FSM-Based Vulnerability Detection in Tokenized Assembly:

A Case Study on CWE-457 (Use of Uninitialized Variable)
Presentation discussing approach, methodology, and results can be found here.

⚠️*Note:*⚠️
This repository documents Phase 1 of an ongoing multi-stage research effort, which is expected to form the foundation of my future dissertation work. Due to the academic and proprietary nature of this research, the full source code and FSM implementation are not publicly available at this time. However, the repository includes the associated research paper to outline the methodology, experimental design, and key findings. The primary purpose of this repository is to share the scope of work, technical direction, and contributions to the field of binary vulnerability detection. Additional materials (e.g., visualizations, presentation slides, and selected data samples) may be added in the future, depending on publication timelines and review clearance.

Project Overview

This project explores the feasibility of using a Finite State Machine (FSM) approach to detect vulnerabilities directly from disassembled binary code. Specifically, it targets the detection of CWE-457: Use of Uninitialized Variable without relying on source code availability.

The workflow includes:

Disassembly normalization and abstraction
Tokenization of critical memory operations
FSM simulation of variable initialization and usage
Full dataset evaluation using precision, recall, and F1 metrics

This approach demonstrates how binary-level static analysis can emulate compiler or source-aware vulnerability detection in a purely compiled environment.

Dataset Preparation

Note: This project assumes access to a compiled disassembly dataset from the Juliet Test Suite (CWE-457 subset).

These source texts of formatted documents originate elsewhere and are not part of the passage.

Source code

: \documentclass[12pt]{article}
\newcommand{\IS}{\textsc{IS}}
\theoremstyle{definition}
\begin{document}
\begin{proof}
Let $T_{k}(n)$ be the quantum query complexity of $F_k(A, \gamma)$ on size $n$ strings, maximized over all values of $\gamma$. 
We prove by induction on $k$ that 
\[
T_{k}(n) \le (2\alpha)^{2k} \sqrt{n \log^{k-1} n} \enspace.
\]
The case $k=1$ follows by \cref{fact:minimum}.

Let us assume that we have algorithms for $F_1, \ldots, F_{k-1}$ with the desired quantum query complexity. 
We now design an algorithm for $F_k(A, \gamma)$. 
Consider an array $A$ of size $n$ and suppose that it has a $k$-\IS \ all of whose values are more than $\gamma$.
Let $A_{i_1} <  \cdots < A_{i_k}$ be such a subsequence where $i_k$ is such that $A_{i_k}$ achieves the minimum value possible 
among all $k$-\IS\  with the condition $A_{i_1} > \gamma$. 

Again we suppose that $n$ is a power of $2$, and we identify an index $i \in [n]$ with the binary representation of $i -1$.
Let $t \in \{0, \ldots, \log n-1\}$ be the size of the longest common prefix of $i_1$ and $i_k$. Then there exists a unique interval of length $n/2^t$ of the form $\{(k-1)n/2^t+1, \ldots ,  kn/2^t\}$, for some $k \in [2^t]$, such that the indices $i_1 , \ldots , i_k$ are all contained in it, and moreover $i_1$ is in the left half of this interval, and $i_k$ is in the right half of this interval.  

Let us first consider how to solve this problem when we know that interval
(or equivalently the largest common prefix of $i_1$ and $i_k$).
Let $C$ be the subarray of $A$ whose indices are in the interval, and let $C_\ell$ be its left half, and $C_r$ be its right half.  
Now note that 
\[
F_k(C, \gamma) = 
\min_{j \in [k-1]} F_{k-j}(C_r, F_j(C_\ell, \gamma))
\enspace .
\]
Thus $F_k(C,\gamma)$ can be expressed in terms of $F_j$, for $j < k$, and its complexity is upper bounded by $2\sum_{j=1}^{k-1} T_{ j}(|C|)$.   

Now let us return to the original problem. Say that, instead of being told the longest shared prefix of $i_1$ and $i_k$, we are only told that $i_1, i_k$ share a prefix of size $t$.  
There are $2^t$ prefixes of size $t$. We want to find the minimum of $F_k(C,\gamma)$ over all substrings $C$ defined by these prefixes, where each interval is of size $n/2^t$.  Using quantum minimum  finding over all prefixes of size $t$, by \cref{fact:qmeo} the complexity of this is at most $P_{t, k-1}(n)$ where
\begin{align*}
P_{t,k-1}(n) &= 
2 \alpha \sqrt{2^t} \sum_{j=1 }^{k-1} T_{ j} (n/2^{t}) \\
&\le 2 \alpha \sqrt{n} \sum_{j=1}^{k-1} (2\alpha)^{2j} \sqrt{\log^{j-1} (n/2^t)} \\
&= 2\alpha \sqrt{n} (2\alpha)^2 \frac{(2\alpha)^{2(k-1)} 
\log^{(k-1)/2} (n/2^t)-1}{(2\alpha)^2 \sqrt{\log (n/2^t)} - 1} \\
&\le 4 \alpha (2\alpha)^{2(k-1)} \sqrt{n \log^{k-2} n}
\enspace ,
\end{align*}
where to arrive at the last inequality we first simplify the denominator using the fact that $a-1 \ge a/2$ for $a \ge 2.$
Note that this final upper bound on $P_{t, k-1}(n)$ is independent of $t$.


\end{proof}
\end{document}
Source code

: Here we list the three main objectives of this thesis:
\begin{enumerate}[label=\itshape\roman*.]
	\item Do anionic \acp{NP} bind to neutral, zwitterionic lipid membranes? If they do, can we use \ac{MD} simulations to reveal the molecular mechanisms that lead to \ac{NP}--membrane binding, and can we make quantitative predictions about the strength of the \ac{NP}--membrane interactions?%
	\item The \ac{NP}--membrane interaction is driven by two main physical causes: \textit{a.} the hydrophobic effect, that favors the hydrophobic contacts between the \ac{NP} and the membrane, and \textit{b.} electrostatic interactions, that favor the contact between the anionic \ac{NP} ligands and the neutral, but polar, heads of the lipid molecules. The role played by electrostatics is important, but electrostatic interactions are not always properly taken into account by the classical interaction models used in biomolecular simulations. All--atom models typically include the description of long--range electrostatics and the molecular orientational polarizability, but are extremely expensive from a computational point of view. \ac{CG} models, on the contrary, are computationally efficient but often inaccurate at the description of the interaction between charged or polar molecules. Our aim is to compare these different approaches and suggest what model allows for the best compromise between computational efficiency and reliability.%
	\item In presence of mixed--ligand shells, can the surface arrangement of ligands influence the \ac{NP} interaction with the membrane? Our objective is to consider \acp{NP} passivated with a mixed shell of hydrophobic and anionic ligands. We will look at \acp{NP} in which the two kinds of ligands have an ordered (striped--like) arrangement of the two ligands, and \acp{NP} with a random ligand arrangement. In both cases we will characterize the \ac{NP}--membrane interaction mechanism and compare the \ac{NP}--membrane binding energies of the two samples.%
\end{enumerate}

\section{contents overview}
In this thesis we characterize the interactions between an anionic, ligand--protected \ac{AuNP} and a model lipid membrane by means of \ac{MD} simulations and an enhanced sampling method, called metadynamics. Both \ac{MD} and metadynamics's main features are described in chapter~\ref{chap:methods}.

However, a complete automated preparation pipeline is provided for future use and reproducibility.

Clone the Juliet Test Suite Linux port by Alexander Richardson:

git clone https://github.com/arichardson/juliet-test-suite-c.git
cd juliet-test-suite-c

Build the test cases into ELF binaries:

python3 juliet.py -457 --generate --make -k --run | tee full_build.log

This compiles only CWE-457 from the Juliet C/C++ test cases (excluding Windows-specific ones).

python3 juliet.py --all --generate --make -k --run | tee full_build.log

This compiles all available Juliet C/C++ test cases (excluding Windows-specific ones).

Run the provided generate_dataset.py script:

python3 generate_dataset.py

This script:

Disassembles all binaries automatically using objdump
Normalizes disassembly format
Generate structured outputs:
- dataset.csv: Basic metadata table
- dataset.jsonl: Full samples with disassembly + tokenized form
- disasm/: Organized disassembly files by CWE and good/bad labels

This script prepares clean, reusable datasets to support both:

FSM-based vulnerability analysis (this project)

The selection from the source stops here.